'No decision on detention length' - News in brief - Evening Standard
       

'No decision on detention length'

Home Secretary Jacqui Smith has insisted that ministers have not decided how long terror suspects should be held without charge.

While accepting there have been no cases in which police needed more than the current 28-day detention limit, she said it was "at least highly possible" such an instance would yet arise.

But pressed about the Government's preferred new time limit, Ms Smith maintained she was in no position to say. "The answer is I don't know," she told BBC Radio 4's Today programme.

Her comments came ahead of Wednesday's Commons debate on counter-terrorism after the Queen's Speech, which Gordon Brown used to announce a Bill allowing post-charge questioning, which would change the law to permit police to interview suspects even after they have been charged.

The sovereign's address to the State Opening of Parliament on Tuesday contained no fresh details about the Government's favoured extension of the 28-day pre-charge detention period.

But there has been speculation that ministers are prepared to compromise on a move to double the limit to 56 days as they seek a cross-party consensus.

Ms Smith declined on Wednesday to give any further indication of the period under consideration in Whitehall but pointed out that the Tories raised the idea of a 58-day period.

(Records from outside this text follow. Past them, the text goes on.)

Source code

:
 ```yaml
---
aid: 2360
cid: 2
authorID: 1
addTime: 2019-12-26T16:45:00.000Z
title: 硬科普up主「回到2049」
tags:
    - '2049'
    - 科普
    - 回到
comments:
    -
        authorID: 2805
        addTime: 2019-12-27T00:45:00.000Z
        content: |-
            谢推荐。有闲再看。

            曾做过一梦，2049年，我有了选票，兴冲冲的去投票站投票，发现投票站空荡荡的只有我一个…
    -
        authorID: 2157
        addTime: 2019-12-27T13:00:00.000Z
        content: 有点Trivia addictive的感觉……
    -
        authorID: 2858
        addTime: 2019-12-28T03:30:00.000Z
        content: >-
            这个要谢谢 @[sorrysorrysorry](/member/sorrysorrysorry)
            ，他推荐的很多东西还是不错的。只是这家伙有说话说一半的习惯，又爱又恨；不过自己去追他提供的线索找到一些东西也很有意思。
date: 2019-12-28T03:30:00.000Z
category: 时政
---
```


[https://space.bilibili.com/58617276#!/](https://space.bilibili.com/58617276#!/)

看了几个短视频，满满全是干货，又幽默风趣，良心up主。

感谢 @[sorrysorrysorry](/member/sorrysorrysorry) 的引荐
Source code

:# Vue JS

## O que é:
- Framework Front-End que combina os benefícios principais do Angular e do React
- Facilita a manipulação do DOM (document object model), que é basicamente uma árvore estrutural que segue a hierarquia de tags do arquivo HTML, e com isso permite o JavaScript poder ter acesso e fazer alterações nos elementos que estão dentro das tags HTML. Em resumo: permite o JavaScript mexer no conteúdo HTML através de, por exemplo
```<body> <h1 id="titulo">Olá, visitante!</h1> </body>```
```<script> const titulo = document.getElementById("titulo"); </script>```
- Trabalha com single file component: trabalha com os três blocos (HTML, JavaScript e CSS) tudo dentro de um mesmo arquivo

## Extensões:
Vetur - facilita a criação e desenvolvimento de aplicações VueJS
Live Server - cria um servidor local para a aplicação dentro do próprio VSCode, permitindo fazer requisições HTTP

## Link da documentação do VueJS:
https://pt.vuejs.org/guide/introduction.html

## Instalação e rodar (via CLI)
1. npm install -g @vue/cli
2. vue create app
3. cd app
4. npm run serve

This is based on the use of a 30-day provision in the Civil Contingencies Act on top of the existing 28-day terror laws.

Ms Smith said: "There should be a maximum period (but) we have not decided - I think it is at least possible, my argument is others have argued that actually up to 58 days is necessary."

She said there was "widespread support" for post-charge questioning but that would not be "a panacea in itself" and there was still a need to extend pre-charge detention.

"There is a clear trend of growing complexity, growing numbers of people involved, of international links, that make it at least highly possible that at some point, longer than 28 days may be necessary for police and other investigators to investigate, interview, sift the evidence, and make the international links to be able to charge somebody," Ms Smith insisted.